### WHAT THE TASK ASKS
Your output should be each line from the material below that has the word "application".

▬▬▬▬▬▬▬▬▬▬

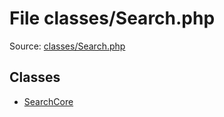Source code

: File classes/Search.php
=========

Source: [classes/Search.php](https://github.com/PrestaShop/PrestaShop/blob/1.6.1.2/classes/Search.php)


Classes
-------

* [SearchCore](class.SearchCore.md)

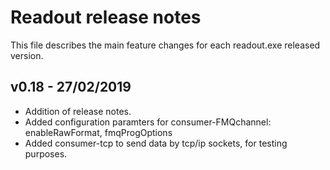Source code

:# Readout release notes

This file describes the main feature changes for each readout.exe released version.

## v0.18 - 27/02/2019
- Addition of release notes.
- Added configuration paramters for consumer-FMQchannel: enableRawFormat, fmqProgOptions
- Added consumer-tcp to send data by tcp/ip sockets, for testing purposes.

▬▬▬▬▬▬▬▬▬▬

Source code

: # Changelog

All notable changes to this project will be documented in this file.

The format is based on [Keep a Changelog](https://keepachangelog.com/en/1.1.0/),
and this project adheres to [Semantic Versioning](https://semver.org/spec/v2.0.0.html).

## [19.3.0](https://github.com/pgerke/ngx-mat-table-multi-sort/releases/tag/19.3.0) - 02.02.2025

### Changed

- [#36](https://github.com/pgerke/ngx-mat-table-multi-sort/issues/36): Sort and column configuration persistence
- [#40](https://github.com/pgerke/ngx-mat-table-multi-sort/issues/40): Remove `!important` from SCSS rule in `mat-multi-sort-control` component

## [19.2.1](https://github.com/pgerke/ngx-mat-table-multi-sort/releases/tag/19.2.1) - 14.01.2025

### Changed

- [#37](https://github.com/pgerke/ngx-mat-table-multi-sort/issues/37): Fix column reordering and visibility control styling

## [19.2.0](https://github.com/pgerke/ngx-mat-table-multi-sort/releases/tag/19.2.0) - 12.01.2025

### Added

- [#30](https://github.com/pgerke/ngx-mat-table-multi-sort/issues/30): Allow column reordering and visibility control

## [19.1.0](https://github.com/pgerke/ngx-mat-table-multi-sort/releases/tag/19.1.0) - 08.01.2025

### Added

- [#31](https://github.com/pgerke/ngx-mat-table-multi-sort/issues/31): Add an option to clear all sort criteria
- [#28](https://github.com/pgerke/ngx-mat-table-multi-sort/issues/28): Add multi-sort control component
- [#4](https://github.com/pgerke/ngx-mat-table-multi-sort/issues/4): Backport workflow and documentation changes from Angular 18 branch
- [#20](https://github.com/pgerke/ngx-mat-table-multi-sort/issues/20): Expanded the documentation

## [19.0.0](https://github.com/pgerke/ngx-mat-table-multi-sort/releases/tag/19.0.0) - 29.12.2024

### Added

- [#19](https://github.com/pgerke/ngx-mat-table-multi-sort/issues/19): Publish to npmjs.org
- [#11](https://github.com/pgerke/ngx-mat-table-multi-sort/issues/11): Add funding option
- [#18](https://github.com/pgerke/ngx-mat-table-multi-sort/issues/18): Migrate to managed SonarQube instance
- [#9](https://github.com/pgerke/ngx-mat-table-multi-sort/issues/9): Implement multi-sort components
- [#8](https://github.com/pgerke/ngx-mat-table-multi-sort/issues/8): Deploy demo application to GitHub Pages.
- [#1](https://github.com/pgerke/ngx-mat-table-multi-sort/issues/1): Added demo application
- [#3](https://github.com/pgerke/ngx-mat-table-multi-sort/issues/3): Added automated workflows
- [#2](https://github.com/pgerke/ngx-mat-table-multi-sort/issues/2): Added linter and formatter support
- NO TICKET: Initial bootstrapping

▬▬▬▬▬▬▬▬▬▬

### YOUR SOLUTION
- [#8](https://github.com/pgerke/ngx-mat-table-multi-sort/issues/8): Deploy demo application to GitHub Pages.
- [#1](https://github.com/pgerke/ngx-mat-table-multi-sort/issues/1): Added demo application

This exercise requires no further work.